Forum Moderators: open

Message Too Old, No Replies

Spider Question

Just wondering if spiders care about directory names?

         

pelicanPaul

5:27 pm on May 20, 2003 (gmt 0)

10+ Year Member



Just wondering if spiders care about directory names?

Suppose I have a folder. It is called /admin/
In this folder I have another folder /admin/SecretSauce/

In my robots.txt I have a
Disallow: /admin/
so all the nice spiders do not go in there and bite things.

Now suppose I make a directory called /SS/
The soul purpose of this directory is to redirect someone who works on the SecretSauce by typing in a short, easy to remember URL. But this url is only a redirect.

<% Response.Redirect "/admin/SecretSauce/" %>

That is all that is on the default.asp page of /SS/

What would a spider gain from this directory? /SS/ with only a redirect?
Of course the folder "/admin/SecretSauce/ has the most amazing authentication scheme known to human kind...

Just wondering if spiders care about directory names?

Paul

hutcheson

9:17 pm on May 20, 2003 (gmt 0)

WebmasterWorld Senior Member 10+ Year Member



>>What would a spider gain from this directory? /SS/ with only a redirect?

Well, the _nice_ spider finds a link to /SS/colic-and-chives.htm. First it carefully checks your robots.txt to see whether it's permitted to go there. Since /SS/ isn't mentioned, the spider requests the page.

Now your server gets the /SS/ request, remaps it, and returns /admin/SecretSause/colic-and-chives.htm, no problem. And the spider swallows it, presumably getting deathly ill.

Surely that wasn't what you wanted.

pelicanPaul

9:54 pm on May 20, 2003 (gmt 0)

10+ Year Member



Actually. If they did get deathly ill that would be fine. The concept is that by putting a directory in your robots.txt file you are inviting someone into the areas you really wanted them not to go.

Anyone can type in www.mysite.com/robots.txt and find all the disallows. This is were all the "goodies" are.

I made it so that this /ss/ is not in the robots.txt to avoid giving away hints.

pelicanPaul

9:55 pm on May 20, 2003 (gmt 0)

10+ Year Member



Oh yeah. In /ss/ the only thing there is a redirect. That is important. No content whatsoever...

hutcheson

12:50 am on May 21, 2003 (gmt 0)

WebmasterWorld Senior Member 10+ Year Member



>In /ss/ the only thing there is a redirect. That is important. No content whatsoever...

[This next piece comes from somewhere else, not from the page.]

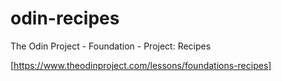 # odin-recipes

The Odin Project - Foundation - Project: Recipes

[https://www.theodinproject.com/lessons/foundations-recipes]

Important to whom? the spider? it's no chitin off its pedipalps where the content actually lives. It put up a URI it wasn't asked not to access, it got data, it goes on to the next link.

pelicanPaul

2:24 pm on May 21, 2003 (gmt 0)

10+ Year Member



hmmm,

The question is what does a spider get from a directory that is only a redirect? Does it record its name (/ss/) or does it record anything else?

So when someone goes into Google and types in SS they get that directory which would then do the redirect...

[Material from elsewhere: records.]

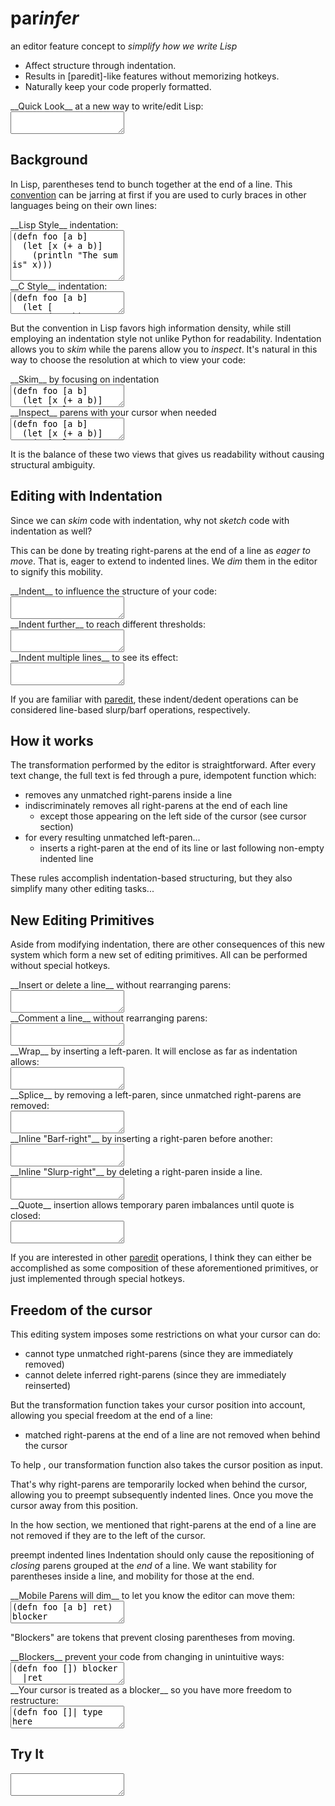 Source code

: # par<em>infer</em>

 <p class="subtitle">
an editor feature concept to <em>simplify how we write Lisp</em>
</p>

  <ul class="features">
<li> Affect structure through indentation.
<li> Results in [paredit]-like features without memorizing hotkeys.
<li> Naturally keep your code properly formatted.
</ul>

[paredit]:http://danmidwood.com/content/2014/11/21/animated-paredit.html

 <div>
<div class="caption">__Quick Look__ at a new way to write/edit Lisp:</div>
<textarea id="code-intro">
</textarea>
</div>

## Background

In Lisp, parentheses tend to bunch together at the end of a line. This
[convention] can be jarring at first if you are used to curly braces in other
languages being on their own lines:

[convention]:https://en.wikipedia.org/wiki/Indent_style#Lisp_style

 <div class="two-col">
<div class="col">
<div class="caption">__Lisp Style__ indentation:</div>
<textarea id="code-lisp-style" rows="5">
(defn foo [a b]
  (let [x (+ a b)]
    (println "The sum is" x)))
</textarea>
</div>

<div class="col">
<div class="caption">__C Style__ indentation:</div>
<textarea id="code-c-style">
(defn foo [a b]
  (let [
     x (+ a b)
    ]
    (println "The sum is" x)
  )
)
</textarea>
</div>
</div>

But the convention in Lisp favors high information density, while still
employing an indentation style not unlike Python for readability.  Indentation
allows you to _skim_ while the parens allow you to _inspect_.  It's natural in
this way to choose the resolution at which to view your code:

 <div class="two-col">
<div class="col">
<div class="caption">__Skim__ by focusing on indentation</div>
<textarea id="code-skim">
(defn foo [a b]
  (let [x (+ a b)]
    (println "The sum is" x)))
</textarea>
</div>

<div class="col">
<div class="caption">__Inspect__ parens with your cursor when needed</div>
<textarea id="code-inspect">
(defn foo [a b]
  (let [x (+ a b)]
    (println "The sum is" x)))
</textarea>
</div>
</div>

It is the balance of these two views that gives us readability without causing
structural ambiguity.

## Editing with Indentation

Since we can _skim_ code with indentation, why not _sketch_ code with
indentation as well?

This can be done by treating right-parens at the end of a line as _eager to
move_.  That is, eager to extend to indented lines.  We _dim_ them in the
editor to signify this mobility.

<div>
<div class="caption">__Indent__ to influence the structure of your code:</div>
<textarea id="code-indent">
</textarea>
</div>

<div>
<div class="caption">__Indent further__ to reach different thresholds:</div>
<textarea id="code-indent-far">
</textarea>
</div>

<div>
<div class="caption">__Indent multiple lines__ to see its effect:</div>
<textarea id="code-indent-multi">
</textarea>
</div>

If you are familiar with [paredit], these indent/dedent operations can
be considered line-based slurp/barf operations, respectively.

## How it works

The transformation performed by the editor is straightforward.  After every
text change, the full text is fed through a pure, idempotent function which: 

- removes any unmatched right-parens inside a line
- indiscriminately removes all right-parens at the end of each line
  - except those appearing on the left side of the cursor (see cursor section)
- for every resulting unmatched left-paren...
  - inserts a right-paren at the end of its line or last following non-empty indented line

These rules accomplish indentation-based structuring, but they also simplify
many other editing tasks...

## New Editing Primitives

Aside from modifying indentation, there are other consequences of this new
system which form a new set of editing primitives.  All can be performed
without special hotkeys.

<div>
<div class="caption">__Insert or delete a line__ without rearranging parens:</div>
<textarea id="code-insert-delete">
</textarea>
</div>

<div>
<div class="caption">__Comment a line__ without rearranging parens:</div>
<textarea id="code-comment">
</textarea>
</div>

<div>
<div class="caption">__Wrap__ by inserting a left-paren. It will enclose as far as indentation allows:</div>
<textarea id="code-wrap">
</textarea>
</div>

<div>
<div class="caption">__Splice__ by removing a left-paren, since unmatched right-parens are removed:</div>
<textarea id="code-splice">
</textarea>
</div>

<div>
<div class="caption">__Inline "Barf-right"__ by inserting a right-paren before another:</div>
<textarea id="code-barf">
</textarea>
</div>

<div>
<div class="caption">__Inline "Slurp-right"__ by deleting a right-paren inside a line.</div>
<textarea id="code-slurp">
</textarea>
</div>

<div>
<div class="caption">__Quote__ insertion allows temporary paren imbalances until quote is closed:</div>
<textarea id="code-string">
</textarea>
</div>

If you are interested in other [paredit] operations, I think they can either be
accomplished as some composition of these aforementioned primitives, or
just implemented through special hotkeys.

## Freedom of the cursor

This editing system imposes some restrictions on what your cursor can do:

- cannot type unmatched right-parens (since they are immediately removed)
- cannot delete inferred right-parens (since they are immediately reinserted)

But the transformation function takes your cursor position into account,
allowing you special freedom at the end of a line:

- matched right-parens at the end of a line are not removed when behind the cursor

To help , our transformation function also takes the cursor position as
input.

That's why right-parens are temporarily locked when behind the cursor, allowing
you to preempt subsequently indented lines.  Once you move the cursor away
from this position.

In the how section, we mentioned that right-parens at the end of a line are
not removed if they are to the left of the cursor.

preempt indented lines
Indentation should only cause the repositioning of _closing_ parens grouped at
the _end_ of a line. We want stability for parentheses inside a line, and
mobility for those at the end.

<div>
<div class="caption">__Mobile Parens will dim__ to let you know the editor can move them:</div>
<textarea id="code-cue-dim">
(defn foo [a b] ret)  blocker
</textarea>
</div>

"Blockers" are tokens that prevent closing parentheses from moving.  

<div>
<div class="caption">__Blockers__ prevent your code from changing in unintuitive ways:</div>
<textarea id="code-cue-block">
(defn foo []) blocker
  |ret
</textarea>
</div>

<div>
<div class="caption">__Your cursor is treated as a blocker__ so you have more freedom to restructure:</div>
<textarea id="code-cue-cursor">
(defn foo []| type here
  ret
</textarea>
</div>

## Try It

<textarea id="code-try">
</textarea>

That is all that I am asking...

hutcheson

9:00 pm on May 21, 2003 (gmt 0)

WebmasterWorld Senior Member 10+ Year Member



>The question is what does a spider get from a directory that is only a redirect? Does it record its name (/ss/) or does it record anything else?

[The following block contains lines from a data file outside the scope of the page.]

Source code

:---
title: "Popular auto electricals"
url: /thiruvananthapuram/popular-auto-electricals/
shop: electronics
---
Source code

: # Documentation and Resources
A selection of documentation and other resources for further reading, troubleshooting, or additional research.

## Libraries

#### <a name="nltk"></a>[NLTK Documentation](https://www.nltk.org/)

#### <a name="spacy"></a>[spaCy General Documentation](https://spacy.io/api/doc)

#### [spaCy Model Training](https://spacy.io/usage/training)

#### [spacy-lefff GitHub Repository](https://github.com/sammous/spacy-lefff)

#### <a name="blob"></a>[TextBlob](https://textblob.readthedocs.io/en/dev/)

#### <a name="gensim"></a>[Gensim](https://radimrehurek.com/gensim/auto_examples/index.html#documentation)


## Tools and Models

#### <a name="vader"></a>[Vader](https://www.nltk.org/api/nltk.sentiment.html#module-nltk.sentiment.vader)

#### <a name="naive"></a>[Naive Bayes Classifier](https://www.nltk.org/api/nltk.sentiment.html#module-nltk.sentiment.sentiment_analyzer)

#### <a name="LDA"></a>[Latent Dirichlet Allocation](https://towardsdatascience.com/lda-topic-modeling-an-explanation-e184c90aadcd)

It gets what the server sends it, that's all.

The server COULD return a 301 or 302 status code admitting the data wasn't really from where the spider accessed ... but if it doesn't, the spider has no way of knowing that the request was redirected.

This isn't like client-side redirection -- either HTTP redirection which the spider can know about, or Javascript redirection which the spider probably won't know about.

This redirection happens strictly within the server, and the server absolutely controls everything about what the spider sees.